- **Goal of the exercise**: Every entry below must be repeated exactly; skip the pictures.

- **Extracted data**:

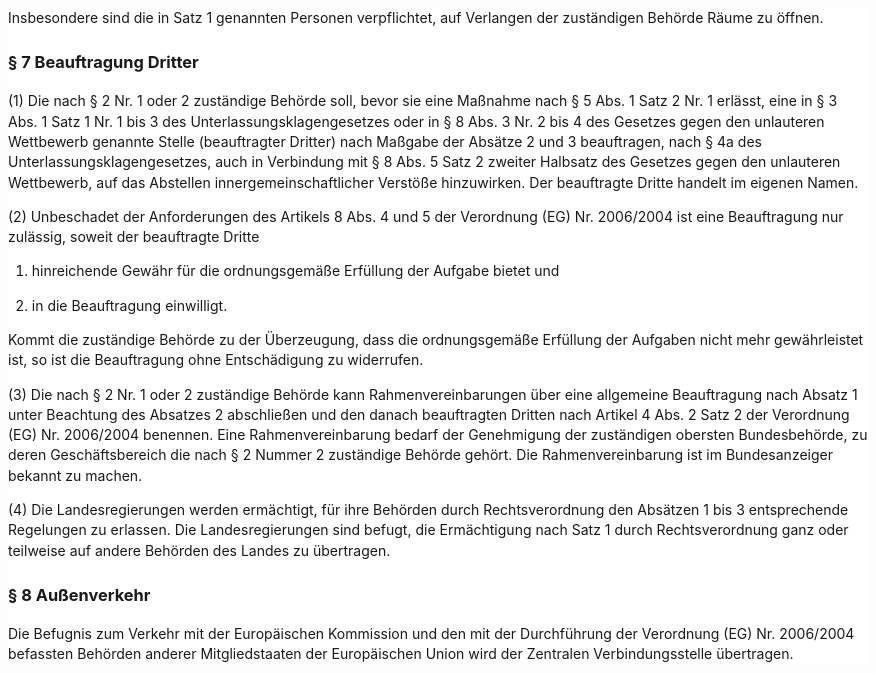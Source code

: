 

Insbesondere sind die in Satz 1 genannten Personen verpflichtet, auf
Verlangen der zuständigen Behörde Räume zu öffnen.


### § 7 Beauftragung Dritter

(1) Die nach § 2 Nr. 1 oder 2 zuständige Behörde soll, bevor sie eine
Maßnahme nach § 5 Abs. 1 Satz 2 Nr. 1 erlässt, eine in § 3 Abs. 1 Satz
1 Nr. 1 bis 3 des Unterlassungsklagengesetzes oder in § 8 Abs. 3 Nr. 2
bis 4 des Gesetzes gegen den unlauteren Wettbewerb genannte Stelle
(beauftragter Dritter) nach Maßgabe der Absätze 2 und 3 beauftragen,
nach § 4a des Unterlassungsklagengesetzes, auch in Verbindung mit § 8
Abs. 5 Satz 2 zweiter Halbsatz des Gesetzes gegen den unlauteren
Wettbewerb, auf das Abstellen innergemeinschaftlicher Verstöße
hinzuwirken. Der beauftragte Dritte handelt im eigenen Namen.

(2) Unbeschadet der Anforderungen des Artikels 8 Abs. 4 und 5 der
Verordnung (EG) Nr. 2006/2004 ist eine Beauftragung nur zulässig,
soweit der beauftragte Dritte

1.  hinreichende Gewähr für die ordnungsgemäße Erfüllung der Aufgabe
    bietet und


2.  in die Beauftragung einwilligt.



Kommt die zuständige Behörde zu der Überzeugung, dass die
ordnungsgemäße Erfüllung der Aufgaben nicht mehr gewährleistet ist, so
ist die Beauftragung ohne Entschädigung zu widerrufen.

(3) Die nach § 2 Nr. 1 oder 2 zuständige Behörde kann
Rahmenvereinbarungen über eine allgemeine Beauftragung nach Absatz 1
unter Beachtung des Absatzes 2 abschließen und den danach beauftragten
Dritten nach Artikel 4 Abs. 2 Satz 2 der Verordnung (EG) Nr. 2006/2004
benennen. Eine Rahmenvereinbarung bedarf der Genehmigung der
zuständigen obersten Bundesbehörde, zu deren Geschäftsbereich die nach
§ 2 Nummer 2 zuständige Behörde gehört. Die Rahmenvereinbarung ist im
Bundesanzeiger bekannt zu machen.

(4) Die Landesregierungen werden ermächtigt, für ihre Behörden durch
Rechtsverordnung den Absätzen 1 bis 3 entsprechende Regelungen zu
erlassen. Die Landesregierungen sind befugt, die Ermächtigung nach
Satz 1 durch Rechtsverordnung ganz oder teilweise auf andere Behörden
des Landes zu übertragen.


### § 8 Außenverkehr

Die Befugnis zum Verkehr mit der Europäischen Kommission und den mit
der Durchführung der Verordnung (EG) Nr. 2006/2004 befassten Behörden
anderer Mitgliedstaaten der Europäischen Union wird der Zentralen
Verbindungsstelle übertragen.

- **Solution to this exercise**:
Source code

: 

Insbesondere sind die in Satz 1 genannten Personen verpflichtet, auf
Verlangen der zuständigen Behörde Räume zu öffnen.


### § 7 Beauftragung Dritter

(1) Die nach § 2 Nr. 1 oder 2 zuständige Behörde soll, bevor sie eine
Maßnahme nach § 5 Abs. 1 Satz 2 Nr. 1 erlässt, eine in § 3 Abs. 1 Satz
1 Nr. 1 bis 3 des Unterlassungsklagengesetzes oder in § 8 Abs. 3 Nr. 2
bis 4 des Gesetzes gegen den unlauteren Wettbewerb genannte Stelle
(beauftragter Dritter) nach Maßgabe der Absätze 2 und 3 beauftragen,
nach § 4a des Unterlassungsklagengesetzes, auch in Verbindung mit § 8
Abs. 5 Satz 2 zweiter Halbsatz des Gesetzes gegen den unlauteren
Wettbewerb, auf das Abstellen innergemeinschaftlicher Verstöße
hinzuwirken. Der beauftragte Dritte handelt im eigenen Namen.

(2) Unbeschadet der Anforderungen des Artikels 8 Abs. 4 und 5 der
Verordnung (EG) Nr. 2006/2004 ist eine Beauftragung nur zulässig,
soweit der beauftragte Dritte

1.  hinreichende Gewähr für die ordnungsgemäße Erfüllung der Aufgabe
    bietet und


2.  in die Beauftragung einwilligt.



Kommt die zuständige Behörde zu der Überzeugung, dass die
ordnungsgemäße Erfüllung der Aufgaben nicht mehr gewährleistet ist, so
ist die Beauftragung ohne Entschädigung zu widerrufen.

(3) Die nach § 2 Nr. 1 oder 2 zuständige Behörde kann
Rahmenvereinbarungen über eine allgemeine Beauftragung nach Absatz 1
unter Beachtung des Absatzes 2 abschließen und den danach beauftragten
Dritten nach Artikel 4 Abs. 2 Satz 2 der Verordnung (EG) Nr. 2006/2004
benennen. Eine Rahmenvereinbarung bedarf der Genehmigung der
zuständigen obersten Bundesbehörde, zu deren Geschäftsbereich die nach
§ 2 Nummer 2 zuständige Behörde gehört. Die Rahmenvereinbarung ist im
Bundesanzeiger bekannt zu machen.

(4) Die Landesregierungen werden ermächtigt, für ihre Behörden durch
Rechtsverordnung den Absätzen 1 bis 3 entsprechende Regelungen zu
erlassen. Die Landesregierungen sind befugt, die Ermächtigung nach
Satz 1 durch Rechtsverordnung ganz oder teilweise auf andere Behörden
des Landes zu übertragen.


### § 8 Außenverkehr

Die Befugnis zum Verkehr mit der Europäischen Kommission und den mit
der Durchführung der Verordnung (EG) Nr. 2006/2004 befassten Behörden
anderer Mitgliedstaaten der Europäischen Union wird der Zentralen
Verbindungsstelle übertragen.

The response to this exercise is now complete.